Top of EXTRACTED ENTRIES
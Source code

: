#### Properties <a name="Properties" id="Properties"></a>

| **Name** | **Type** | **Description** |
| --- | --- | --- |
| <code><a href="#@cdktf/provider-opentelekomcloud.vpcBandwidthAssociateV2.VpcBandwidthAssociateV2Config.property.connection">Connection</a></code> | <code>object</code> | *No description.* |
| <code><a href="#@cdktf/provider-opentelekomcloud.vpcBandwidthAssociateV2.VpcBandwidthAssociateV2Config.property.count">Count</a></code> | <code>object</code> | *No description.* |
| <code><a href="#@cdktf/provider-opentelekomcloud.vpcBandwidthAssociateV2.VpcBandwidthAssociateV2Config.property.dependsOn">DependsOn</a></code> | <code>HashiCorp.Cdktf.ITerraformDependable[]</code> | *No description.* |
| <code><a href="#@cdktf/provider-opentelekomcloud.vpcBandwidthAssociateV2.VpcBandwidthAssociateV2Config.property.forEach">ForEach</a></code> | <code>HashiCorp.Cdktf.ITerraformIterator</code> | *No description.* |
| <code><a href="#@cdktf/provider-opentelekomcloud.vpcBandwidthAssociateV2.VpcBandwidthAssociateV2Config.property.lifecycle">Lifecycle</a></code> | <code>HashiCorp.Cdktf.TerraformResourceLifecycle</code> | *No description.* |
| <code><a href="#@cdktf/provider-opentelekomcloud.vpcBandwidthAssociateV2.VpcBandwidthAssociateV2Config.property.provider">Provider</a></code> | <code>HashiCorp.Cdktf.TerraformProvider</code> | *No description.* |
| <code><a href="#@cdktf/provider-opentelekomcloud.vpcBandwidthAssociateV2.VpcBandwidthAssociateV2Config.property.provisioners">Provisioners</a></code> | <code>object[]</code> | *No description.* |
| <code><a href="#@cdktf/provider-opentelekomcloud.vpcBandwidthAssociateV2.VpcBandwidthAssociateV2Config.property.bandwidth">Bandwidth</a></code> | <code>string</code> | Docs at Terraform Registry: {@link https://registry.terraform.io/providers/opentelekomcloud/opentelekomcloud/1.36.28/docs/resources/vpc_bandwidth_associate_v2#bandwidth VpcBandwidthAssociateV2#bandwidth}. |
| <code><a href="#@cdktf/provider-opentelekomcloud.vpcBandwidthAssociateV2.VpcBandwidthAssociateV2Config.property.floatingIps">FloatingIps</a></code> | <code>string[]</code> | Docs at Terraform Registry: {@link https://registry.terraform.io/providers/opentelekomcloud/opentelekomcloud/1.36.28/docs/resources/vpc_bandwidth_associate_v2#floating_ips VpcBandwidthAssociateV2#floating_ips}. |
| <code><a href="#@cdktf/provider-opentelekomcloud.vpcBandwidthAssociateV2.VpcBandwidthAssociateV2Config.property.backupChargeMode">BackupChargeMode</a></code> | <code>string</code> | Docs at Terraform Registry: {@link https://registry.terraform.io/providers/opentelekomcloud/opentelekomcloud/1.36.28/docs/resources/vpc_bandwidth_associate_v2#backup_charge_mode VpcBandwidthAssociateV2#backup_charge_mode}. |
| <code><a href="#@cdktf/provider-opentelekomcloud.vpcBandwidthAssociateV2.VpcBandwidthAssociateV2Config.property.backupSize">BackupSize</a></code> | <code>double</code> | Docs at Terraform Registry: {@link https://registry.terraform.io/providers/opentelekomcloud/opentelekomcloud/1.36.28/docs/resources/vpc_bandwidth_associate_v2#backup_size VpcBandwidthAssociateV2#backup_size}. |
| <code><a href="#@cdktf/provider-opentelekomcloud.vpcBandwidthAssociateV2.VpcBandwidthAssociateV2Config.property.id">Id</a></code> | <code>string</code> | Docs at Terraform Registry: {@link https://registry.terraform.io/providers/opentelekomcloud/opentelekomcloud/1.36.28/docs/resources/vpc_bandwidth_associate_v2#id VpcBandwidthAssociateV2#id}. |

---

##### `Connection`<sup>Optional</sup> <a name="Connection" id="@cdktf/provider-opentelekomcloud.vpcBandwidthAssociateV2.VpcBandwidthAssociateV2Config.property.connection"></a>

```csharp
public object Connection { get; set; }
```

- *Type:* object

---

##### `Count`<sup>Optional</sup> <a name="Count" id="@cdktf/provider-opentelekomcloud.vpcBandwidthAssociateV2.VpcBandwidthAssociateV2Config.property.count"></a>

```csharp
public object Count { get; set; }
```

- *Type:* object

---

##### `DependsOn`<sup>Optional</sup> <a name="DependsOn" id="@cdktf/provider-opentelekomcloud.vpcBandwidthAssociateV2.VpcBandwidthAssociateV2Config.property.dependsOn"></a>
Bottom of EXTRACTED ENTRIES
__YOUR GOAL__
Look over the records above, and wherever a line contains the string "Optional", copy that line.

__ANSWER FOR THE TASK__
##### `Connection`<sup>Optional</sup> <a name="Connection" id="@cdktf/provider-opentelekomcloud.vpcBandwidthAssociateV2.VpcBandwidthAssociateV2Config.property.connection"></a>
##### `Count`<sup>Optional</sup> <a name="Count" id="@cdktf/provider-opentelekomcloud.vpcBandwidthAssociateV2.VpcBandwidthAssociateV2Config.property.count"></a>
##### `DependsOn`<sup>Optional</sup> <a name="DependsOn" id="@cdktf/provider-opentelekomcloud.vpcBandwidthAssociateV2.VpcBandwidthAssociateV2Config.property.dependsOn"></a>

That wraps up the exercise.